Queen Ninecoils is lost. Much as she tried to trap him in a crude physical maze, she is caught in the weaving of his world.
He is again on the Chessboard Plain, alone but for an opaque glass ball, like a mirror filled with clouds. It’s the world he made. It’s a prison that holds Ninecoils. A strange sort of prison, that may be larger than the world about it.
He takes up the world; he throws it into the air. It whirls away through space. To where? He can’t say. Let it find its own path.
The battle’s done; he’s faced his fear, and won again. Now, weary, he will sleep. He will again seek escape, and all that he can never find.
In none of the worlds he has made shall he ever find books like those he scribed once.

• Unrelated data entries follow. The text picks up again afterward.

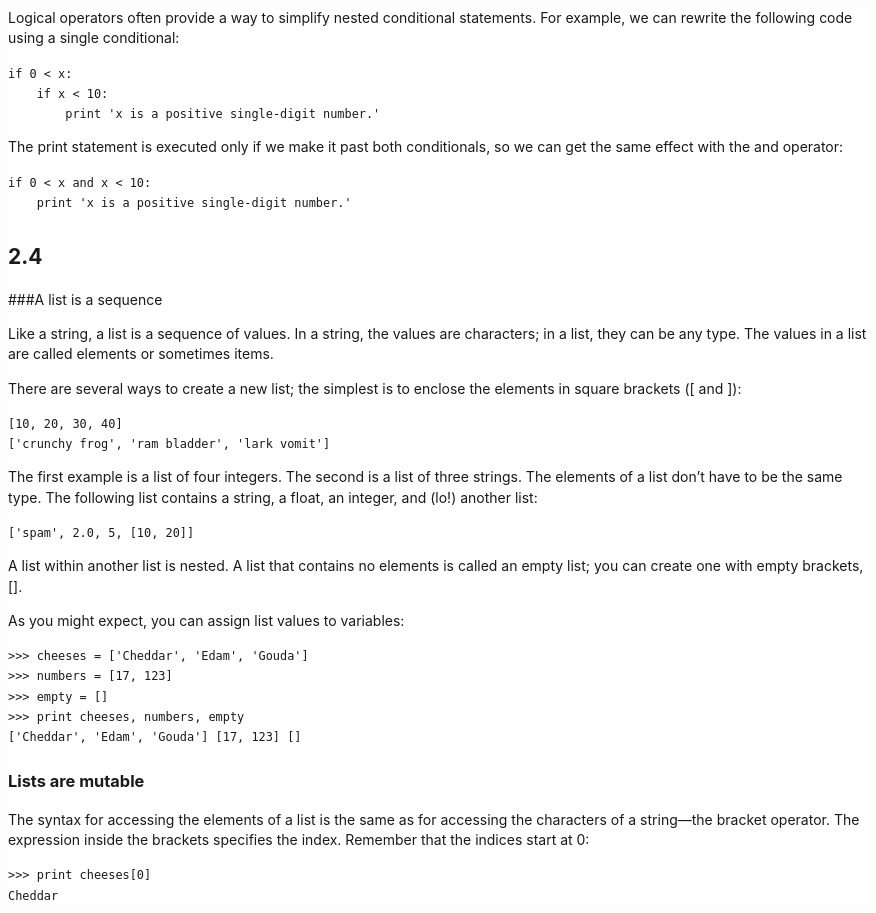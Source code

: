 Logical operators often provide a way to simplify nested conditional statements. For example, we can rewrite the following code using a single conditional:
```
if 0 < x:
    if x < 10:
        print 'x is a positive single-digit number.'
```
The print statement is executed only if we make it past both conditionals, so we can get the same effect with the and operator:

```
if 0 < x and x < 10:
    print 'x is a positive single-digit number.'
```

## 2.4
###A list is a sequence

Like a string, a list is a sequence of values. In a string, the values are characters; in a list, they can be any type. The values in a list are called elements or sometimes items.

There are several ways to create a new list; the simplest is to enclose the elements in square brackets ([ and ]):
```
[10, 20, 30, 40]
['crunchy frog', 'ram bladder', 'lark vomit']
```

The first example is a list of four integers. The second is a list of three strings. The elements of a list don’t have to be the same type. The following list contains a string, a float, an integer, and (lo!) another list:
```
['spam', 2.0, 5, [10, 20]]
```
A list within another list is nested.
A list that contains no elements is called an empty list; you can create one with empty brackets, [].

As you might expect, you can assign list values to variables:
```
>>> cheeses = ['Cheddar', 'Edam', 'Gouda']
>>> numbers = [17, 123]
>>> empty = []
>>> print cheeses, numbers, empty
['Cheddar', 'Edam', 'Gouda'] [17, 123] []
```

### Lists are mutable

The syntax for accessing the elements of a list is the same as for accessing the characters of a string—the bracket operator. The expression inside the brackets specifies the index. Remember that the indices start at 0:
```
>>> print cheeses[0]
Cheddar
```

Those that are cursed to be forever lost.
He lays down on the plain, feeling sleep steal upon him like a masked killer in his cloak. He remembers his dreams. He remembers that House, upon the twentieth court. He remembers that they have decided to seek the books. They will quest for the Fell Gard Codices.
What if they should succeed? It is impossible, surely. And yet …
He shall watch them, he thinks; he will follow their quests. He will avoid direct interference, so far as it is possible, or else his presence will drive the books farther away. Still he shall observe what befalls that House, and perhaps they may feel the weight of his sight, and say to themselves with a shiver: We have drawn the attention of the wizard Scaeva, in his unquiet slumbers in the heart of Fell Gard the Master Dungeon.
He lies back, he sleeps, he discorporates; he enters again the greater part of himself, and joins with what he can never escape: the stones of Fell Gard.
September 22nd, 2011 - 2:08 pm
I don’t know whether to have pity for Scaeva, or to shudder.
I can well imagine Karloff playing his part, if Karloff were still alive, and this story translated to film.